Historically, Gold has been a safe-haven asset and a means of exchange, especially during economic downturns. Central banks hold significant amounts of Gold to strengthen their economies and diversify reserves. In 2022, central banks added 1,136 tonnes of Gold, worth about $70 billion, to their reserves—the highest annual increase ever recorded. Countries like China, India, and Turkey are rapidly expanding their Gold reserves.
Gold tends to move in the opposite direction of the US Dollar and US Treasuries. When the Dollar falls, Gold often rises, offering a way to diversify during market instability. Similarly, when traditional markets drop, Gold typically benefits due to its nature as a yield-less asset. Lower interest rates can boost Gold prices, while higher rates usually have the opposite effect. However, most price changes are driven by the behavior of the US Dollar since Gold is priced in dollars (XAU/USD). A strong Dollar can cap Gold prices, while a weak Dollar tends to raise them.
Awaiting Fed’s Decision
Currently, Gold is stuck in a narrow range as we await more clarity on the Federal Reserve’s interest rate plans. With the critical FOMC decision set for Wednesday, December 10, 2025, many traders are holding off on making moves. The market largely expects a rate cut, with the CME FedWatch Tool indicating a nearly 90% chance of a 25-basis-point reduction.
This expectation for lower rates is supported by recent economic data showing that inflation is decreasing. For instance, the PCE Price Index for October 2025 showed a 2.9% annual rate, marking the fourth consecutive month below 3%. This trend keeps the US Dollar weak, creating a solid support base for non-yielding assets like Gold.
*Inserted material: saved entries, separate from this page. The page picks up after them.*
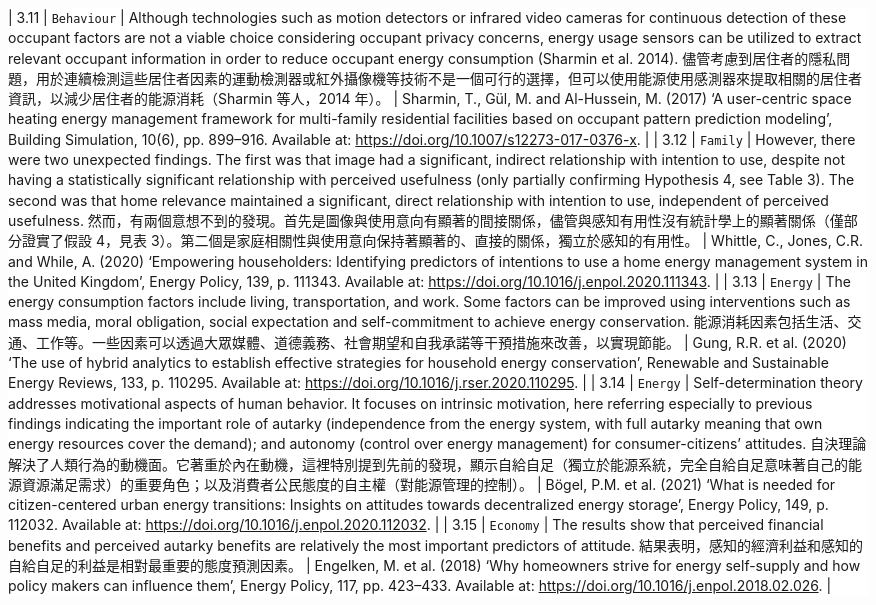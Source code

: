 |   3.11 | `Behaviour` |                                                                                                                                                                                                                                                                                                 Although technologies such as motion detectors or infrared video cameras for continuous detection of these occupant factors are not a viable choice considering occupant privacy concerns, energy usage sensors can be utilized to extract relevant occupant information in order to reduce occupant energy consumption (Sharmin et al. 2014). 儘管考慮到居住者的隱私問題，用於連續檢測這些居住者因素的運動檢測器或紅外攝像機等技術不是一個可行的選擇，但可以使用能源使用感測器來提取相關的居住者資訊，以減少居住者的能源消耗（Sharmin 等人，2014 年）。 |        Sharmin, T., Gül, M. and Al-Hussein, M. (2017) ‘A user-centric space heating energy management framework for multi-family residential facilities based on occupant pattern prediction modeling’, Building Simulation, 10(6), pp. 899–916. Available at: https://doi.org/10.1007/s12273-017-0376-x. |
|   3.12 |    `Family` |                                                                                                                                                                                                               However, there were two unexpected findings. The first was that image had a significant, indirect relationship with intention to use, despite not having a statistically significant relationship with perceived usefulness (only partially confirming Hypothesis 4, see Table 3). The second was that home relevance maintained a significant, direct relationship with intention to use, independent of perceived usefulness.  然而，有兩個意想不到的發現。首先是圖像與使用意向有顯著的間接關係，儘管與感知有用性沒有統計學上的顯著關係（僅部分證實了假設 4，見表 3）。第二個是家庭相關性與使用意向保持著顯著的、直接的關係，獨立於感知的有用性。 |                                     Whittle, C., Jones, C.R. and While, A. (2020) ‘Empowering householders: Identifying predictors of intentions to use a home energy management system in the United Kingdom’, Energy Policy, 139, p. 111343. Available at: https://doi.org/10.1016/j.enpol.2020.111343. |
|   3.13 |    `Energy` |                                                                                                                                                                                                                                                                                                                                                                                                                                                        The energy consumption factors include living, transportation, and work. Some factors can be improved using interventions such as mass media, moral obligation, social expectation and self-commitment to achieve energy conservation. 能源消耗因素包括生活、交通、工作等。一些因素可以透過大眾媒體、道德義務、社會期望和自我承諾等干預措施來改善，以實現節能。 |                                                           Gung, R.R. et al. (2020) ‘The use of hybrid analytics to establish effective strategies for household energy conservation’, Renewable and Sustainable Energy Reviews, 133, p. 110295. Available at: https://doi.org/10.1016/j.rser.2020.110295. |
|   3.14 |    `Energy` |                                                                                                                                                                                                                                               Self-determination theory addresses motivational aspects of human behavior. It focuses on intrinsic motivation, here referring especially to previous findings indicating the important role of autarky (independence from the energy system, with full autarky meaning that own energy resources cover the demand); and autonomy (control over energy management) for consumer-citizens’ attitudes. 自決理論解決了人類行為的動機面。它著重於內在動機，這裡特別提到先前的發現，顯示自給自足（獨立於能源系統，完全自給自足意味著自己的能源資源滿足需求）的重要角色；以及消費者公民態度的自主權（對能源管理的控制）。 |                                                           Bögel, P.M. et al. (2021) ‘What is needed for citizen-centered urban energy transitions: Insights on attitudes towards decentralized energy storage’, Energy Policy, 149, p. 112032. Available at: https://doi.org/10.1016/j.enpol.2020.112032. |
|   3.15 |   `Economy` |                                                                                                                                                                                                                                                                                                                                                                                                                                                                                                                                                                          The results show that perceived financial benefits and perceived autarky benefits are relatively the most important predictors of attitude. 結果表明，感知的經濟利益和感知的自給自足的利益是相對最重要的態度預測因素。 |                                                                                           Engelken, M. et al. (2018) ‘Why homeowners strive for energy self-supply and how policy makers can influence them’, Energy Policy, 117, pp. 423–433. Available at: https://doi.org/10.1016/j.enpol.2018.02.026. |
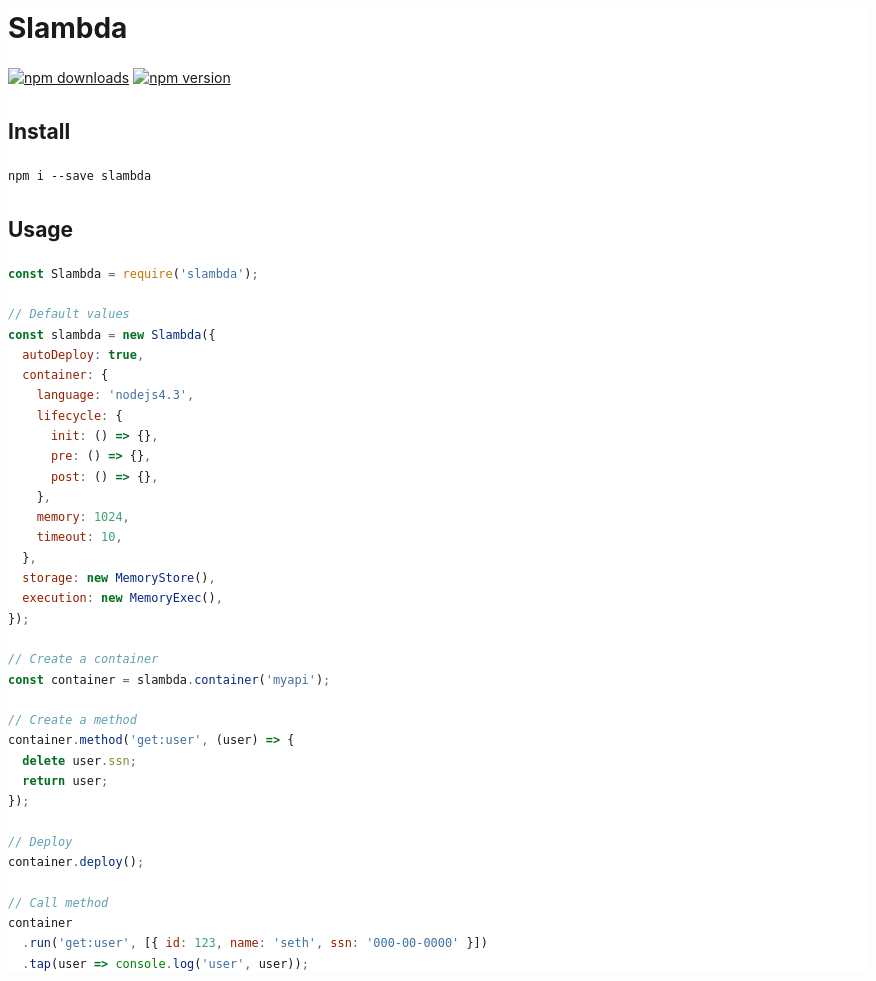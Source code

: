 # Slambda

[![npm downloads](https://img.shields.io/npm/dm/slambda.svg?style=flat-square)](https://www.npmjs.com/package/slambda)
[![npm version](https://img.shields.io/npm/v/slambda.svg?style=flat-square)](https://www.npmjs.com/package/slambda)

## Install

```
npm i --save slambda
```

## Usage

```js
const Slambda = require('slambda');

// Default values
const slambda = new Slambda({
  autoDeploy: true,
  container: {
    language: 'nodejs4.3',
    lifecycle: {
      init: () => {},
      pre: () => {},
      post: () => {},
    },
    memory: 1024,
    timeout: 10,
  },
  storage: new MemoryStore(),
  execution: new MemoryExec(),
});

// Create a container
const container = slambda.container('myapi');

// Create a method
container.method('get:user', (user) => {
  delete user.ssn;
  return user;
});

// Deploy
container.deploy();

// Call method
container
  .run('get:user', [{ id: 123, name: 'seth', ssn: '000-00-0000' }])
  .tap(user => console.log('user', user));
```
We see similarities to the geopolitical uncertainties of the early 2020s—events like the Russia-Ukraine conflict enhanced Gold’s safe-haven status. Today, ongoing trade discussions and tensions in the South China Sea are creating a similar, though less intense, atmosphere of support. These factors contribute to a cautious market mood that favors Gold.
Central bank demand remains a strong long-term driver for Gold. The record-setting purchase of 1,136 tonnes by central banks in 2022 shows persistent appetite. According to recent data from the World Gold Council, central banks have added over 900 tonnes to their reserves through the third quarter of 2025, with emerging economies leading the charge.
For derivative traders, there’s an opportunity to play the expected volatility around Wednesday’s announcement rather than making a definitive directional bet beforehand. Buying options straddles or strangles that expire later this week could be a smart way to capitalize on sharp price movements in either direction. A dovish surprise could push us toward the top of the range near $4,250.
However, be cautious of any hawkish comments from Fed Chair Jerome Powell during his press conference. If he suggests a higher standard for future rate cuts, Gold could quickly drop below its immediate support around the $4,174 area. A convincing move below the monthly low near $4,163 would make Gold vulnerable to a deeper decline toward the long-term support line below $4,100.